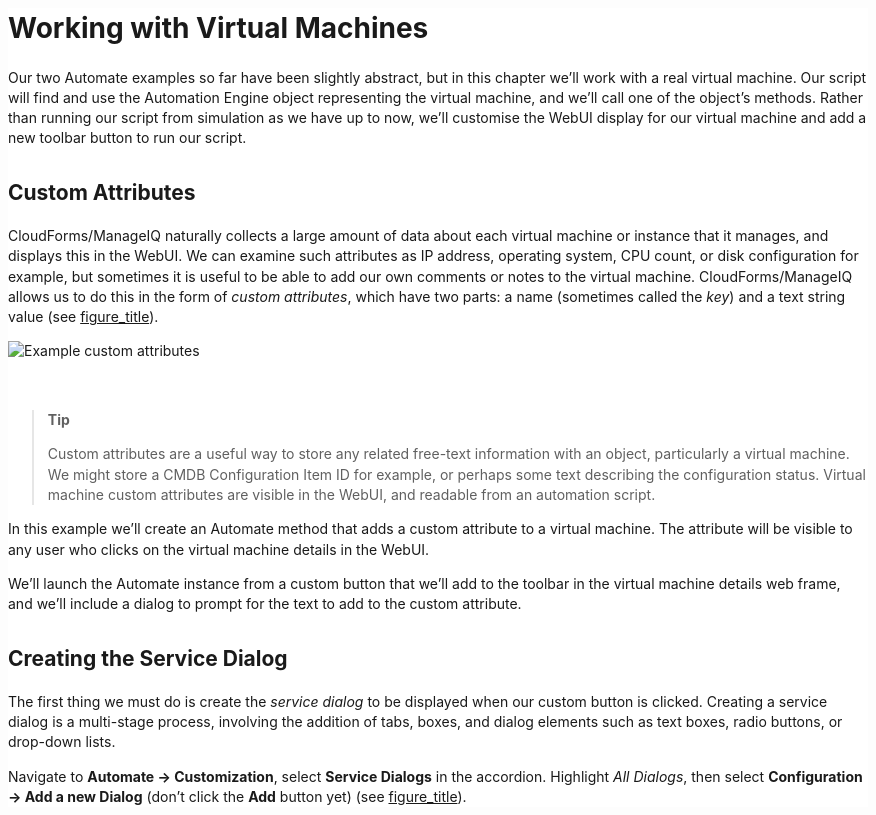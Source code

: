 # Working with Virtual Machines

Our two Automate examples so far have been slightly abstract, but in
this chapter we’ll work with a real virtual machine. Our script will
find and use the Automation Engine object representing the virtual
machine, and we’ll call one of the object’s methods. Rather than running
our script from simulation as we have up to now, we’ll customise the
WebUI display for our virtual machine and add a new toolbar button to
run our script.

## Custom Attributes

CloudForms/ManageIQ naturally collects a large amount of data about each
virtual machine or instance that it manages, and displays this in the
WebUI. We can examine such attributes as IP address, operating system,
CPU count, or disk configuration for example, but sometimes it is useful
to be able to add our own comments or notes to the virtual machine.
CloudForms/ManageIQ allows us to do this in the form of *custom
attributes*, which have two parts: a name (sometimes called the *key*)
and a text string value (see [figure\_title](#i17)).

![Example custom attributes](images/ss17.png)

​  

> **Tip**
> 
> Custom attributes are a useful way to store any related free-text
> information with an object, particularly a virtual machine. We might
> store a CMDB Configuration Item ID for example, or perhaps some text
> describing the configuration status. Virtual machine custom attributes
> are visible in the WebUI, and readable from an automation script.

In this example we’ll create an Automate method that adds a custom
attribute to a virtual machine. The attribute will be visible to any
user who clicks on the virtual machine details in the WebUI.

We’ll launch the Automate instance from a custom button that we’ll add
to the toolbar in the virtual machine details web frame, and we’ll
include a dialog to prompt for the text to add to the custom attribute.

## Creating the Service Dialog

The first thing we must do is create the *service dialog* to be
displayed when our custom button is clicked. Creating a service dialog
is a multi-stage process, involving the addition of tabs, boxes, and
dialog elements such as text boxes, radio buttons, or drop-down lists.

Navigate to **Automate → Customization**, select **Service Dialogs** in
the accordion. Highlight *All Dialogs*, then select **Configuration →
Add a new Dialog** (don’t click the **Add** button yet) (see
[figure\_title](#i1)).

_TASK DIRECTIONS_
Leave out any pictures, please, and quote only the lines from the top of the data through the line that contains "the accordion. Highlight".

_TASK RESPONSE_
Source code

: # Working with Virtual Machines

Our two Automate examples so far have been slightly abstract, but in
this chapter we’ll work with a real virtual machine. Our script will
find and use the Automation Engine object representing the virtual
machine, and we’ll call one of the object’s methods. Rather than running
our script from simulation as we have up to now, we’ll customise the
WebUI display for our virtual machine and add a new toolbar button to
run our script.

## Custom Attributes

CloudForms/ManageIQ naturally collects a large amount of data about each
virtual machine or instance that it manages, and displays this in the
WebUI. We can examine such attributes as IP address, operating system,
CPU count, or disk configuration for example, but sometimes it is useful
to be able to add our own comments or notes to the virtual machine.
CloudForms/ManageIQ allows us to do this in the form of *custom
attributes*, which have two parts: a name (sometimes called the *key*)
and a text string value (see [figure\_title](#i17)).

![Example custom attributes](images/ss17.png)

​  

> **Tip**
> 
> Custom attributes are a useful way to store any related free-text
> information with an object, particularly a virtual machine. We might
> store a CMDB Configuration Item ID for example, or perhaps some text
> describing the configuration status. Virtual machine custom attributes
> are visible in the WebUI, and readable from an automation script.

In this example we’ll create an Automate method that adds a custom
attribute to a virtual machine. The attribute will be visible to any
user who clicks on the virtual machine details in the WebUI.

We’ll launch the Automate instance from a custom button that we’ll add
to the toolbar in the virtual machine details web frame, and we’ll
include a dialog to prompt for the text to add to the custom attribute.

## Creating the Service Dialog

The first thing we must do is create the *service dialog* to be
displayed when our custom button is clicked. Creating a service dialog
is a multi-stage process, involving the addition of tabs, boxes, and
dialog elements such as text boxes, radio buttons, or drop-down lists.

Navigate to **Automate → Customization**, select **Service Dialogs** in
the accordion. Highlight *All Dialogs*, then select **Configuration →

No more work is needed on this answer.